Appuntamento giovedì 17 novembre 2011 presso l’Aula Starace della Facoltà di Scienze Politiche di Bari. Interverranno: Beppe Vacca, Presidente della Fondazione Istituto Gramsci di Roma, Luca Riccardi dell’Università degli Studi di Cassino, Franco BottaItalo Garzia, Isidoro Mortellaro e Federico Imperato dell’Università degli Studi di Bari, Luciano Tosi, Lorenzo Medici e Miriam Rossi dell’Università degli Studi di Perugia, Daniele Caviglia della Libera Università S. Pio V di Roma, Massimo Bucarelli dell’Università degli Studi La Sapienza di Roma, Paolo Soave dell’Università degli Studi di Siena, Massimiliano Cricco dell’Università degli Studi di Urbino, Alessandro Duce dell’Università degli Studi di Parma e Rosario Milano.

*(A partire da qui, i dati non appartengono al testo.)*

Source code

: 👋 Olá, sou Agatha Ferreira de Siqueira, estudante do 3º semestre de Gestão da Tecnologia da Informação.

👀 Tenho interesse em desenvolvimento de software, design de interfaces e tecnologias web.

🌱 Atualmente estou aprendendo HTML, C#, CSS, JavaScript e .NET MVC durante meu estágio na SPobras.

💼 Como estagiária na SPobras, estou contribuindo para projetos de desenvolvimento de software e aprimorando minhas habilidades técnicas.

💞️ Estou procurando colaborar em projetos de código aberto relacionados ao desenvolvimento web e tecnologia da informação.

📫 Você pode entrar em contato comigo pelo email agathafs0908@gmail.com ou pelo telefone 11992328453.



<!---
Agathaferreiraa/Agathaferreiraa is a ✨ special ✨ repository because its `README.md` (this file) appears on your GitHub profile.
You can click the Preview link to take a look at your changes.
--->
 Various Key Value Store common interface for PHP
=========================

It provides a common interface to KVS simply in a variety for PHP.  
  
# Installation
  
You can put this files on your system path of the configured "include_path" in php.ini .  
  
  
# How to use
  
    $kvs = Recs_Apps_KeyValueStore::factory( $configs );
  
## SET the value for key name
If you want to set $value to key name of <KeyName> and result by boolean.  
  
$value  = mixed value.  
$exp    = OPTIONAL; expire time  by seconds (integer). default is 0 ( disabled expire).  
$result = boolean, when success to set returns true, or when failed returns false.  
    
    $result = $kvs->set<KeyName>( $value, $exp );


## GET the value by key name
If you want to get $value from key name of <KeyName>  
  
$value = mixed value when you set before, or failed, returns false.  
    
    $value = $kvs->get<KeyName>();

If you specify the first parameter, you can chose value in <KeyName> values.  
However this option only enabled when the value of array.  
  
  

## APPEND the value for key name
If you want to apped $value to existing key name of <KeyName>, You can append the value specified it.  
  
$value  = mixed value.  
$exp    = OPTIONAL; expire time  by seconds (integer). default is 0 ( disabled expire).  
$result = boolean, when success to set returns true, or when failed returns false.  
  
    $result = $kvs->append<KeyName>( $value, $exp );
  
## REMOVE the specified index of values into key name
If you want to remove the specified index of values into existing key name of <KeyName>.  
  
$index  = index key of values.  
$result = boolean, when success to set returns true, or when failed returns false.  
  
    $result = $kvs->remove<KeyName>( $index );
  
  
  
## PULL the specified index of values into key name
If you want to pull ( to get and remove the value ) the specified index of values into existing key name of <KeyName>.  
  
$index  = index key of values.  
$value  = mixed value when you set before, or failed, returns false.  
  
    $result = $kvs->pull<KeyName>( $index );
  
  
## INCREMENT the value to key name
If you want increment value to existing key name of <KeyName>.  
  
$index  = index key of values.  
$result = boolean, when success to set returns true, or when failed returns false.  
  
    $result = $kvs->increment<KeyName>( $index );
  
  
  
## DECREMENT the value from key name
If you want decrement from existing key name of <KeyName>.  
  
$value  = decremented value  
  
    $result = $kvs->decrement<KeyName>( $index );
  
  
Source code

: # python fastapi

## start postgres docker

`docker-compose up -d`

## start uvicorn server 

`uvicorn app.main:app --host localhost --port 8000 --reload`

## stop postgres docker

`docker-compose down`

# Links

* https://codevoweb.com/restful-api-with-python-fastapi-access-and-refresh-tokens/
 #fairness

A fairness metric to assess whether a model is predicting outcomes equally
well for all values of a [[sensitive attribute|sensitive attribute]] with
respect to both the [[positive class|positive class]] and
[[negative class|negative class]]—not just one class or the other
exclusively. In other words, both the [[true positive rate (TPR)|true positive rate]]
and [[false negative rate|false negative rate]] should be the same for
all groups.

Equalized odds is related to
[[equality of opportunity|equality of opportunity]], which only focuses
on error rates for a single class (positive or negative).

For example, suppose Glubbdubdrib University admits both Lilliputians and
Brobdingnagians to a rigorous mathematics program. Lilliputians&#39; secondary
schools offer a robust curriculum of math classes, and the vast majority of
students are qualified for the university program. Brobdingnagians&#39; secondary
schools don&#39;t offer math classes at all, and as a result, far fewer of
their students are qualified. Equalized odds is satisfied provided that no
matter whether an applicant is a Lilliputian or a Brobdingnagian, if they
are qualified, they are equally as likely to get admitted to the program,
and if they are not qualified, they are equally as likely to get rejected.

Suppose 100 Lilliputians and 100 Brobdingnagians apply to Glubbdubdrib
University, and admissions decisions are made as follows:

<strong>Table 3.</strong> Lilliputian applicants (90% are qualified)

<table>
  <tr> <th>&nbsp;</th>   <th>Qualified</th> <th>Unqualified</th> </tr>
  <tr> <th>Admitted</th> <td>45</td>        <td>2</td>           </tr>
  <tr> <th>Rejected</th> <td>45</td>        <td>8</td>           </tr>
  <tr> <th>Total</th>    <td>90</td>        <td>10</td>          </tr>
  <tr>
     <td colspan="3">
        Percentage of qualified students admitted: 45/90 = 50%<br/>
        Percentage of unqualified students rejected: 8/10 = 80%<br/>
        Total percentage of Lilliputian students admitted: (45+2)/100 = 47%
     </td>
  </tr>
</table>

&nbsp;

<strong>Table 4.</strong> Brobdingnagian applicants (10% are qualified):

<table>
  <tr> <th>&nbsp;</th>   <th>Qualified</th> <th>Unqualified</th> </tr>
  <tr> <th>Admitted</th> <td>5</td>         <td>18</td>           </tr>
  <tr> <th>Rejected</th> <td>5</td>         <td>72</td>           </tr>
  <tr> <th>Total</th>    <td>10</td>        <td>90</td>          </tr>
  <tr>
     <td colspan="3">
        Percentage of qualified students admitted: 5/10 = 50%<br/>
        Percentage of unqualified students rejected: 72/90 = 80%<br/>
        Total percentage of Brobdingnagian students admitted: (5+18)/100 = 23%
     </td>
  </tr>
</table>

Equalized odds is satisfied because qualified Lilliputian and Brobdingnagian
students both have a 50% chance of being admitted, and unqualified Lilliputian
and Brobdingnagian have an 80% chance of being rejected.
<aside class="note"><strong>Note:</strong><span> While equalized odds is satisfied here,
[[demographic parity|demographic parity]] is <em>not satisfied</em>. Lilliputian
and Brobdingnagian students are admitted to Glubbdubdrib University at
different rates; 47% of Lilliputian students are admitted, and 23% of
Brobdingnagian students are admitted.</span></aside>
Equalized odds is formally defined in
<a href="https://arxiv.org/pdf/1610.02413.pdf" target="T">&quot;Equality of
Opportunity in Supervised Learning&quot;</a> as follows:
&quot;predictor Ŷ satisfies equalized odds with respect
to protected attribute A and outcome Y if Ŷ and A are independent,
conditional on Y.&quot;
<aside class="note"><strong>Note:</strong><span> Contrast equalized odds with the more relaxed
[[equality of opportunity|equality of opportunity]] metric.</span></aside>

Obiettivo del convegno è far emergere la grande importanza che Moro attribuì alla definizione di una coerente politica dell’Italia nel Mediterraneo, un settore geopolitico nel quale si era tradizionalmente concentrata una parte consistente dell’azione internazionale dei governi di Roma e che, negli anni Sessanta e Settanta, era direttamente investito dalle importanti novità che caratterizzarono l’evoluzione del sistema, l’avvio di una fase di coesistenza pacifica tra i due blocchi e il completamento del processo di decolonizzazione in Asia e in Africa. Obiettivo di Moro era, quindi, di sviluppare una politica mediterranea che rigettasse in blocco le categorie della politica di potenza a favore di una complessa azione diplomatica nella quale contemperare la politica di distensione tra Est e Ovest e quella di cooperazione tra Nord e Sud.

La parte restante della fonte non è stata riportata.